What you should do:
The lines to be copied are those below that contain "assets".

• • • •

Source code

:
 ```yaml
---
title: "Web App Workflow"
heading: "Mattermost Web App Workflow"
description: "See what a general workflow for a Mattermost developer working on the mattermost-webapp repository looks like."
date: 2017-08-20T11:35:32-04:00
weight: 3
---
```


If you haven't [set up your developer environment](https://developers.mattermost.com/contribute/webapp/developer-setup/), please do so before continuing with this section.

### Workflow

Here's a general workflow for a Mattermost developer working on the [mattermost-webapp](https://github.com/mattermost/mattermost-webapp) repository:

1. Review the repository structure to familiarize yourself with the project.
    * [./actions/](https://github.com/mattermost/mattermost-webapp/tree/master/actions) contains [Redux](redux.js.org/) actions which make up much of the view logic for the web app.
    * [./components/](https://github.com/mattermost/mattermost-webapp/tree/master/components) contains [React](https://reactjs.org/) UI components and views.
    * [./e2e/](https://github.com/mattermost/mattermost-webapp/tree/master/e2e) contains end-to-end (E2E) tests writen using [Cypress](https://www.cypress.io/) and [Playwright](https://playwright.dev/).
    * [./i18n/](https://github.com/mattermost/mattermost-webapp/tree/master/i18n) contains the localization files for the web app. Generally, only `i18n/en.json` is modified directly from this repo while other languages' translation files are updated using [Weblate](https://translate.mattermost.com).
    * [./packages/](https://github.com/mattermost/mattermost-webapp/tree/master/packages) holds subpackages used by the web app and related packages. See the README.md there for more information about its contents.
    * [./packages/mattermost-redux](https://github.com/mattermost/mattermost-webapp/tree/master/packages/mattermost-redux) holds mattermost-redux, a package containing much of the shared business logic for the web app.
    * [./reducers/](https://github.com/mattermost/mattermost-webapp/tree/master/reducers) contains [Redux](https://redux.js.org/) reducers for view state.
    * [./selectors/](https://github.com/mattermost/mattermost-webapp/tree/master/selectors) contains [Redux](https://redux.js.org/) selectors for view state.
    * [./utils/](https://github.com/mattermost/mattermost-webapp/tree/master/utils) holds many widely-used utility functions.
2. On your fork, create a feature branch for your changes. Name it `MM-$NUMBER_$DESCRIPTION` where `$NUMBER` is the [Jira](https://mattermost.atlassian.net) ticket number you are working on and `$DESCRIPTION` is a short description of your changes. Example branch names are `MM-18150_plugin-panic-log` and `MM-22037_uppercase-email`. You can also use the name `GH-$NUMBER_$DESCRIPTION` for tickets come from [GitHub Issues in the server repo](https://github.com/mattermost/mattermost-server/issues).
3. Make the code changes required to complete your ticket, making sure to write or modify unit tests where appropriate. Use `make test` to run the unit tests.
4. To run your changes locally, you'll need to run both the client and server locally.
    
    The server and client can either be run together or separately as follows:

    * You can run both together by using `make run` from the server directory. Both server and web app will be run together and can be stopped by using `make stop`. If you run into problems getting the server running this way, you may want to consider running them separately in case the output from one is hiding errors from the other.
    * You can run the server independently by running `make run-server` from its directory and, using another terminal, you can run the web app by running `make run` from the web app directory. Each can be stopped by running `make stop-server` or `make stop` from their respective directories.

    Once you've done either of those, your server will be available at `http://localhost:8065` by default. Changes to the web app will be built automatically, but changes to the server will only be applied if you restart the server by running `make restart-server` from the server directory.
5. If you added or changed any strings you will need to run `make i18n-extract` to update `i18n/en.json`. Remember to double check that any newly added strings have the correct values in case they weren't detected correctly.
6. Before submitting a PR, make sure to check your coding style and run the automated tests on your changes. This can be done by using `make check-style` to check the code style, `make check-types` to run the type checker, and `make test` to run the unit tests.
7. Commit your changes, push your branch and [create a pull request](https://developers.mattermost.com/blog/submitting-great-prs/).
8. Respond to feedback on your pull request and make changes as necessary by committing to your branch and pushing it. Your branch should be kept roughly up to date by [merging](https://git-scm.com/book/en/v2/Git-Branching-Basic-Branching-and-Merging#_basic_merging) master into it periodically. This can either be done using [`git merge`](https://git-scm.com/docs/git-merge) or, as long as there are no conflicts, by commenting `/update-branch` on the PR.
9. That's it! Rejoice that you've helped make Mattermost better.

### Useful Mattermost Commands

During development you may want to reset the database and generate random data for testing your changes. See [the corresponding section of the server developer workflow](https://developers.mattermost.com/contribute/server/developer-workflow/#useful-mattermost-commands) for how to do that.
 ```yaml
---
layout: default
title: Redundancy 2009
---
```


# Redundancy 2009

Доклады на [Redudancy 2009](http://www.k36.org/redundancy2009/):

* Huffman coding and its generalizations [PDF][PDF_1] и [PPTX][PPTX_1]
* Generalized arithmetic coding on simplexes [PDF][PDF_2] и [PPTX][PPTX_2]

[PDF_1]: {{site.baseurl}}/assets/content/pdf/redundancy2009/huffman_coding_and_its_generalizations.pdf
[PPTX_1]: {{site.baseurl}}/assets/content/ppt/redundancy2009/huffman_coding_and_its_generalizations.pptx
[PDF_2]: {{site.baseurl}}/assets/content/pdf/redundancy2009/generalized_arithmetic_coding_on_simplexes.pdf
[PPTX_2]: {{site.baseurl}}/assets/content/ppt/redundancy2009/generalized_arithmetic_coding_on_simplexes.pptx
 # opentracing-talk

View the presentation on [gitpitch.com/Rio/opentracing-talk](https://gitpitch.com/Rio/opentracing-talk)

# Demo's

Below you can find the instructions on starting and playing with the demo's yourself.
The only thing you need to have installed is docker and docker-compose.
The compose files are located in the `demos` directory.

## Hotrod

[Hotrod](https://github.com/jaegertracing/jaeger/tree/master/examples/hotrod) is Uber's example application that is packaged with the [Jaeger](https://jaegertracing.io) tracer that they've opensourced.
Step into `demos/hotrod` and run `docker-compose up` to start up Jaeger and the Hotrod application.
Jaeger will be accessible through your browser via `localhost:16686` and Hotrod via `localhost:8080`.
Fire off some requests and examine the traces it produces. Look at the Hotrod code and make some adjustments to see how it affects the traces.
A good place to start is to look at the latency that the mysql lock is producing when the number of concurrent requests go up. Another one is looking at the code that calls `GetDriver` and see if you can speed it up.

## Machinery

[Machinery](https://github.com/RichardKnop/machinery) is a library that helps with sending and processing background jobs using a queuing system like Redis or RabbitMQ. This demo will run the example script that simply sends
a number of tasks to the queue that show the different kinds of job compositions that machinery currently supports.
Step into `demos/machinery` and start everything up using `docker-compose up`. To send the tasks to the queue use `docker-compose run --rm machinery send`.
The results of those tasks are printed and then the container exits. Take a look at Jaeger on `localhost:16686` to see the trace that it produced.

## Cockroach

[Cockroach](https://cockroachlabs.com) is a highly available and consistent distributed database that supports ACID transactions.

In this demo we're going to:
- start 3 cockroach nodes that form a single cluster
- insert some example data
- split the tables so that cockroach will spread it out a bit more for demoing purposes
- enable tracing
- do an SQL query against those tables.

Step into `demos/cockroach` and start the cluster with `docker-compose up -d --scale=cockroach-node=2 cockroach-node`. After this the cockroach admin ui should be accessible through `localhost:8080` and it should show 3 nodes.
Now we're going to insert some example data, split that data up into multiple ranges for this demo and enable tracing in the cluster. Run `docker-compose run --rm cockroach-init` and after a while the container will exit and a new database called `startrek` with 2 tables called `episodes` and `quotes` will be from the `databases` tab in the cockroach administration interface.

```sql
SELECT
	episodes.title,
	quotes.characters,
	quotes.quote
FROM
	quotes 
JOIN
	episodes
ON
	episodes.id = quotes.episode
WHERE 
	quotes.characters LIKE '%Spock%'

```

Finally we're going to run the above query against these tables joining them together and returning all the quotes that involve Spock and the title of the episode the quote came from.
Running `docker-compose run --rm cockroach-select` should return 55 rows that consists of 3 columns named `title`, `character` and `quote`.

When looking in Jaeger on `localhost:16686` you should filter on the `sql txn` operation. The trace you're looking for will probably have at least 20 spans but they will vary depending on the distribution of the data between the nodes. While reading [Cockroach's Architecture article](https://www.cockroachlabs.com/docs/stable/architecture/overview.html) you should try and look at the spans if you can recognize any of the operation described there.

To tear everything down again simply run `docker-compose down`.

• • • •

Completed task:
[PDF_1]: {{site.baseurl}}/assets/content/pdf/redundancy2009/huffman_coding_and_its_generalizations.pdf
[PPTX_1]: {{site.baseurl}}/assets/content/ppt/redundancy2009/huffman_coding_and_its_generalizations.pptx
[PDF_2]: {{site.baseurl}}/assets/content/pdf/redundancy2009/generalized_arithmetic_coding_on_simplexes.pdf
[PPTX_2]: {{site.baseurl}}/assets/content/ppt/redundancy2009/generalized_arithmetic_coding_on_simplexes.pptx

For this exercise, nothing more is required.